═══ The data ═══

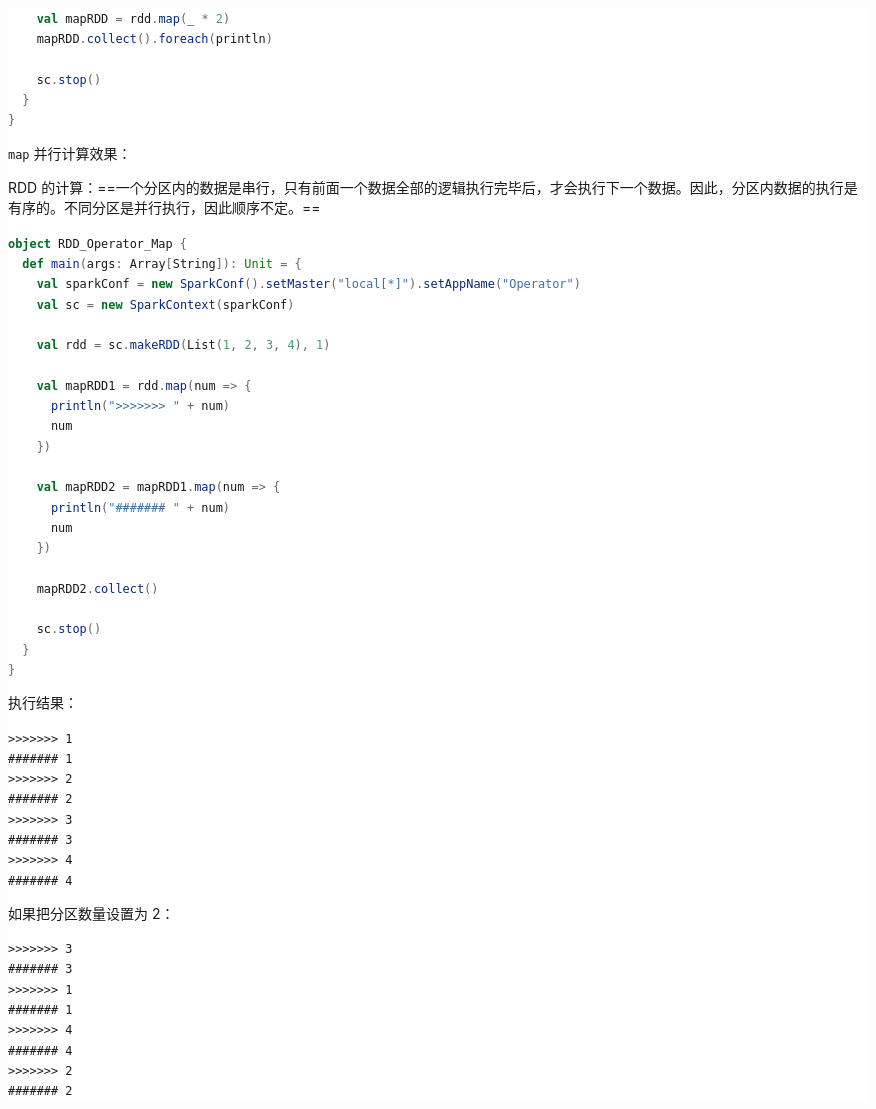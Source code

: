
 ```scala
    val mapRDD = rdd.map(_ * 2)
    mapRDD.collect().foreach(println)

    sc.stop()
  }
}
```

`map` 并行计算效果：

RDD 的计算：==一个分区内的数据是串行，只有前面一个数据全部的逻辑执行完毕后，才会执行下一个数据。因此，分区内数据的执行是有序的。不同分区是并行执行，因此顺序不定。==

```scala
object RDD_Operator_Map {
  def main(args: Array[String]): Unit = {
    val sparkConf = new SparkConf().setMaster("local[*]").setAppName("Operator")
    val sc = new SparkContext(sparkConf)

    val rdd = sc.makeRDD(List(1, 2, 3, 4), 1)

    val mapRDD1 = rdd.map(num => {
      println(">>>>>>> " + num)
      num
    })

    val mapRDD2 = mapRDD1.map(num => {
      println("####### " + num)
      num
    })

    mapRDD2.collect()

    sc.stop()
  }
}
```

执行结果：

```
>>>>>>> 1
####### 1
>>>>>>> 2
####### 2
>>>>>>> 3
####### 3
>>>>>>> 4
####### 4
```

如果把分区数量设置为 2：

```
>>>>>>> 3
####### 3
>>>>>>> 1
####### 1
>>>>>>> 4
####### 4
>>>>>>> 2
####### 2
```
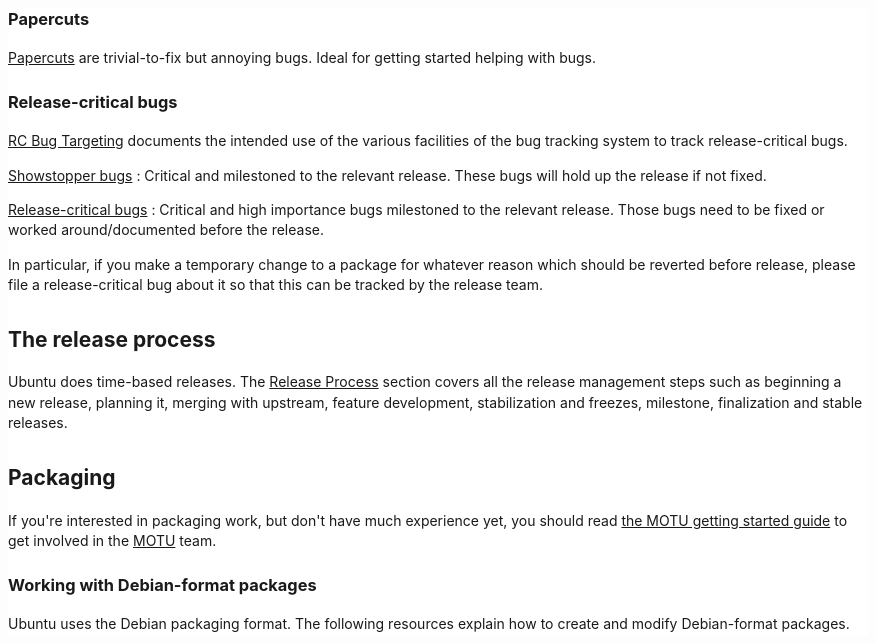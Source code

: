 
### Papercuts

[Papercuts](https://wiki.ubuntu.com/One%20Hundred%20Papercuts) are trivial-to-fix
but annoying bugs. Ideal for getting started helping with bugs.


### Release-critical bugs

[RC Bug Targeting](https://wiki.ubuntu.com/RCBugTargetting) documents the
intended use of the various facilities of the bug tracking system to track
release-critical bugs.

[Showstopper bugs](https://bugs.launchpad.net/ubuntu/+bugs?field.searchtext=&orderby=-importance&search=Search&field.status%3Alist=Unconfirmed&field.status%3Alist=Needs+Info&field.status%3Alist=Confirmed&field.status%3Alist=In+Progress&field.status%3Alist=Fix+Committed&field.importance%3Alist=Critical&assignee_option=any&field.assignee=&field.bug_reporter=&field.bug_contact=&field.milestone%3Alist=50164&field.component=1&field.component=2&field.component-empty-marker=1&field.status_upstream=&field.status_upstream-empty-marker=1&field.omit_dupes.used=&field.omit_dupes=on&field.has_patch.used=&field.tag=&field.has_cve.used=&field.has_no_package.used=)
: Critical and milestoned to the relevant release. These bugs will hold up the
  release if not fixed.  

[Release-critical bugs](https://bugs.launchpad.net/ubuntu/+bugs?field.searchtext=&orderby=-importance&field.importance%3Alist=CRITICAL&field.importance%3Alist=HIGH&field.milestone%3Alist=50160&field.milestone%3Alist=50161&field.milestone%3Alist=50162&field.milestone%3Alist=50163&field.milestone%3Alist=50164) 
: Critical and high importance bugs milestoned to the relevant release. Those
  bugs need to be fixed or worked around/documented before the release.

In particular, if you make a temporary change to a package for whatever reason
which should be reverted before release, please file a release-critical bug
about it so that this can be tracked by the release team.


## The release process

Ubuntu does time-based releases. The [Release Process](https://wiki.ubuntu.com/UbuntuDevelopment/ReleaseProcess)
section covers all the release management steps such as beginning a new release,
planning it, merging with upstream, feature development, stabilization and
freezes, milestone, finalization and stable releases.


## Packaging

If you're interested in packaging work, but don't have much experience yet, you
should read [the MOTU getting started guide](https://wiki.ubuntu.com/MOTU/GettingStarted)
to get involved in the [MOTU](https://wiki.ubuntu.com/MOTU) team.


### Working with Debian-format packages

Ubuntu uses the Debian packaging format. The following resources explain how to
create and modify Debian-format packages.
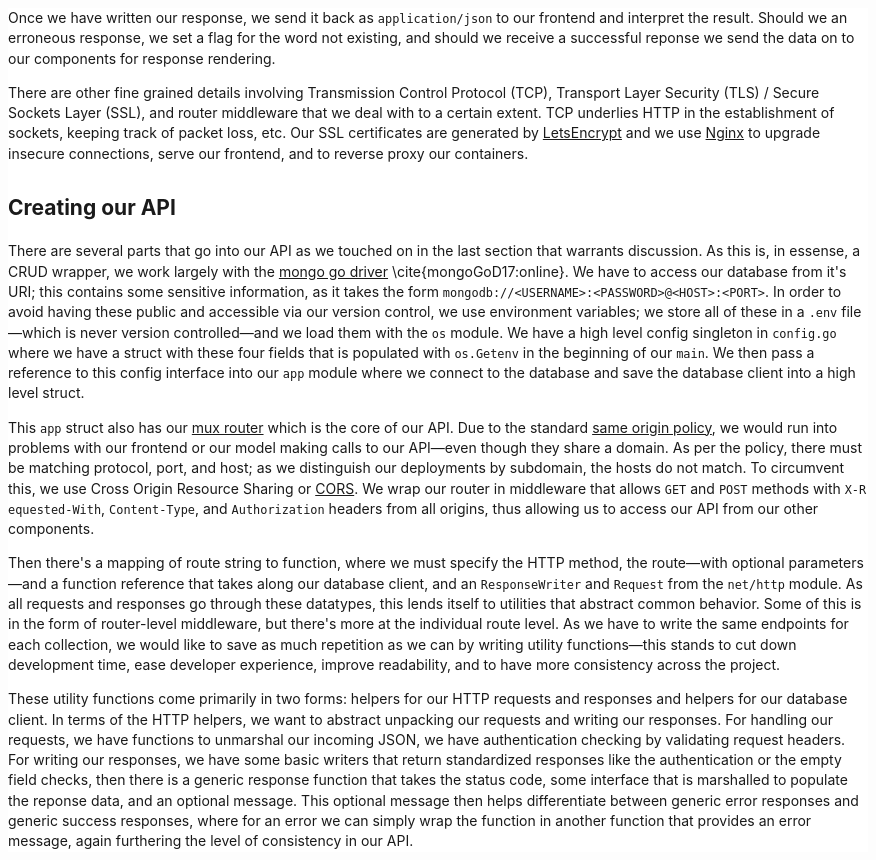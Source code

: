 Once we have written our response, we send it back as `application/json` to our frontend and interpret the result. Should we an erroneous response, we set a flag for the word not existing, and should we receive a successful reponse we send the data on to our components for response rendering.

There are other fine grained details involving Transmission Control Protocol (TCP), Transport Layer Security (TLS) / Secure Sockets Layer (SSL), and router middleware that we deal with to a certain extent. TCP underlies HTTP in the establishment of sockets, keeping track of packet loss, etc. Our SSL certificates are generated by [LetsEncrypt](https://letsencrypt.org/) and we use [Nginx](https://www.nginx.com) to upgrade insecure connections, serve our frontend, and to reverse proxy our containers.




## Creating our API

There are several parts that go into our API as we touched on in the last section that warrants discussion. As this is, in essense, a CRUD wrapper, we work largely with the [mongo go driver](https://godoc.org/go.mongodb.org/mongo-driver/mongo) \cite{mongoGoD17:online}. We have to access our database from it's URI; this contains some sensitive information, as it takes the form `mongodb://<USERNAME>:<PASSWORD>@<HOST>:<PORT>`. In order to avoid having these public and accessible via our version control, we use environment variables; we store all of these in a `.env` file—which is never version controlled—and we load them with the `os` module. We have a high level config singleton in `config.go` where we have a struct with these four fields that is populated with `os.Getenv` in the beginning of our `main`. We then pass a reference to this config interface into our `app` module where we connect to the database and save the database client into a high level struct.

This `app` struct also has our [mux router](http://www.gorillatoolkit.org/pkg/mux) which is the core of our API. Due to the standard [same origin policy](https://developer.mozilla.org/en-US/docs/Web/Security/Same-origin_policy), we would run into problems with our frontend or our model making calls to our API—even though they share a domain. As per the policy, there must be matching protocol, port, and host; as we distinguish our deployments by subdomain, the hosts do not match. To circumvent this, we use Cross Origin Resource Sharing or [CORS](https://developer.mozilla.org/en-US/docs/Web/HTTP/CORS). We wrap our router in middleware that allows `GET` and `POST` methods with `X-Requested-With`, `Content-Type`, and `Authorization` headers from all origins, thus allowing us to access our API from our other components.

Then there's a mapping of route string to function, where we must specify the HTTP method, the route—with optional parameters—and a function reference that takes along our database client, and an `ResponseWriter` and `Request` from the `net/http` module. As all requests and responses go through these datatypes, this lends itself to utilities that abstract common behavior. Some of this is in the form of router-level middleware, but there's more at the individual route level. As we have to write the same endpoints for each collection, we would like to save as much repetition as we can by writing utility functions—this stands to cut down development time, ease developer experience, improve readability, and to have more consistency across the project. 

These utility functions come primarily in two forms: helpers for our HTTP requests and responses and helpers for our database client. In terms of the HTTP helpers, we want to abstract unpacking our requests and writing our responses. For handling our requests, we have functions to unmarshal our incoming JSON, we have authentication checking by validating request headers. For writing our responses, we have some basic writers that return standardized responses like the authentication or the empty field checks, then there is a generic response function that takes the status code, some interface that is marshalled to populate the reponse data, and an optional message. This optional message then helps differentiate between generic error responses and generic success responses, where for an error we can simply wrap the function in another function that provides an error message, again furthering the level of consistency in our API.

═══

## [Aim of the task]
Retype the listing exactly. Pictures do not belong in the copy.

## [Answer space]
Source code

:
 ```scala
    val mapRDD = rdd.map(_ * 2)
    mapRDD.collect().foreach(println)

    sc.stop()
  }
}
```

`map` 并行计算效果：

RDD 的计算：==一个分区内的数据是串行，只有前面一个数据全部的逻辑执行完毕后，才会执行下一个数据。因此，分区内数据的执行是有序的。不同分区是并行执行，因此顺序不定。==

```scala
object RDD_Operator_Map {
  def main(args: Array[String]): Unit = {
    val sparkConf = new SparkConf().setMaster("local[*]").setAppName("Operator")
    val sc = new SparkContext(sparkConf)

    val rdd = sc.makeRDD(List(1, 2, 3, 4), 1)

    val mapRDD1 = rdd.map(num => {
      println(">>>>>>> " + num)
      num
    })

    val mapRDD2 = mapRDD1.map(num => {
      println("####### " + num)
      num
    })

    mapRDD2.collect()

    sc.stop()
  }
}
```

执行结果：

```
>>>>>>> 1
####### 1
>>>>>>> 2
####### 2
>>>>>>> 3
####### 3
>>>>>>> 4
####### 4
```

如果把分区数量设置为 2：

```
>>>>>>> 3
####### 3
>>>>>>> 1
####### 1
>>>>>>> 4
####### 4
>>>>>>> 2
####### 2
```
Source code

: 
### Papercuts

[Papercuts](https://wiki.ubuntu.com/One%20Hundred%20Papercuts) are trivial-to-fix
but annoying bugs. Ideal for getting started helping with bugs.


### Release-critical bugs

[RC Bug Targeting](https://wiki.ubuntu.com/RCBugTargetting) documents the
intended use of the various facilities of the bug tracking system to track
release-critical bugs.

[Showstopper bugs](https://bugs.launchpad.net/ubuntu/+bugs?field.searchtext=&orderby=-importance&search=Search&field.status%3Alist=Unconfirmed&field.status%3Alist=Needs+Info&field.status%3Alist=Confirmed&field.status%3Alist=In+Progress&field.status%3Alist=Fix+Committed&field.importance%3Alist=Critical&assignee_option=any&field.assignee=&field.bug_reporter=&field.bug_contact=&field.milestone%3Alist=50164&field.component=1&field.component=2&field.component-empty-marker=1&field.status_upstream=&field.status_upstream-empty-marker=1&field.omit_dupes.used=&field.omit_dupes=on&field.has_patch.used=&field.tag=&field.has_cve.used=&field.has_no_package.used=)
: Critical and milestoned to the relevant release. These bugs will hold up the
  release if not fixed.  

[Release-critical bugs](https://bugs.launchpad.net/ubuntu/+bugs?field.searchtext=&orderby=-importance&field.importance%3Alist=CRITICAL&field.importance%3Alist=HIGH&field.milestone%3Alist=50160&field.milestone%3Alist=50161&field.milestone%3Alist=50162&field.milestone%3Alist=50163&field.milestone%3Alist=50164) 
: Critical and high importance bugs milestoned to the relevant release. Those
  bugs need to be fixed or worked around/documented before the release.

In particular, if you make a temporary change to a package for whatever reason
which should be reverted before release, please file a release-critical bug
about it so that this can be tracked by the release team.


## The release process

Ubuntu does time-based releases. The [Release Process](https://wiki.ubuntu.com/UbuntuDevelopment/ReleaseProcess)
section covers all the release management steps such as beginning a new release,
planning it, merging with upstream, feature development, stabilization and
freezes, milestone, finalization and stable releases.


## Packaging

If you're interested in packaging work, but don't have much experience yet, you
should read [the MOTU getting started guide](https://wiki.ubuntu.com/MOTU/GettingStarted)
to get involved in the [MOTU](https://wiki.ubuntu.com/MOTU) team.


### Working with Debian-format packages

Ubuntu uses the Debian packaging format. The following resources explain how to
create and modify Debian-format packages.
Source code

: Once we have written our response, we send it back as `application/json` to our frontend and interpret the result. Should we an erroneous response, we set a flag for the word not existing, and should we receive a successful reponse we send the data on to our components for response rendering.

There are other fine grained details involving Transmission Control Protocol (TCP), Transport Layer Security (TLS) / Secure Sockets Layer (SSL), and router middleware that we deal with to a certain extent. TCP underlies HTTP in the establishment of sockets, keeping track of packet loss, etc. Our SSL certificates are generated by [LetsEncrypt](https://letsencrypt.org/) and we use [Nginx](https://www.nginx.com) to upgrade insecure connections, serve our frontend, and to reverse proxy our containers.




## Creating our API

There are several parts that go into our API as we touched on in the last section that warrants discussion. As this is, in essense, a CRUD wrapper, we work largely with the [mongo go driver](https://godoc.org/go.mongodb.org/mongo-driver/mongo) \cite{mongoGoD17:online}. We have to access our database from it's URI; this contains some sensitive information, as it takes the form `mongodb://<USERNAME>:<PASSWORD>@<HOST>:<PORT>`. In order to avoid having these public and accessible via our version control, we use environment variables; we store all of these in a `.env` file—which is never version controlled—and we load them with the `os` module. We have a high level config singleton in `config.go` where we have a struct with these four fields that is populated with `os.Getenv` in the beginning of our `main`. We then pass a reference to this config interface into our `app` module where we connect to the database and save the database client into a high level struct.

This `app` struct also has our [mux router](http://www.gorillatoolkit.org/pkg/mux) which is the core of our API. Due to the standard [same origin policy](https://developer.mozilla.org/en-US/docs/Web/Security/Same-origin_policy), we would run into problems with our frontend or our model making calls to our API—even though they share a domain. As per the policy, there must be matching protocol, port, and host; as we distinguish our deployments by subdomain, the hosts do not match. To circumvent this, we use Cross Origin Resource Sharing or [CORS](https://developer.mozilla.org/en-US/docs/Web/HTTP/CORS). We wrap our router in middleware that allows `GET` and `POST` methods with `X-Requested-With`, `Content-Type`, and `Authorization` headers from all origins, thus allowing us to access our API from our other components.

Then there's a mapping of route string to function, where we must specify the HTTP method, the route—with optional parameters—and a function reference that takes along our database client, and an `ResponseWriter` and `Request` from the `net/http` module. As all requests and responses go through these datatypes, this lends itself to utilities that abstract common behavior. Some of this is in the form of router-level middleware, but there's more at the individual route level. As we have to write the same endpoints for each collection, we would like to save as much repetition as we can by writing utility functions—this stands to cut down development time, ease developer experience, improve readability, and to have more consistency across the project. 

These utility functions come primarily in two forms: helpers for our HTTP requests and responses and helpers for our database client. In terms of the HTTP helpers, we want to abstract unpacking our requests and writing our responses. For handling our requests, we have functions to unmarshal our incoming JSON, we have authentication checking by validating request headers. For writing our responses, we have some basic writers that return standardized responses like the authentication or the empty field checks, then there is a generic response function that takes the status code, some interface that is marshalled to populate the reponse data, and an optional message. This optional message then helps differentiate between generic error responses and generic success responses, where for an error we can simply wrap the function in another function that provides an error message, again furthering the level of consistency in our API.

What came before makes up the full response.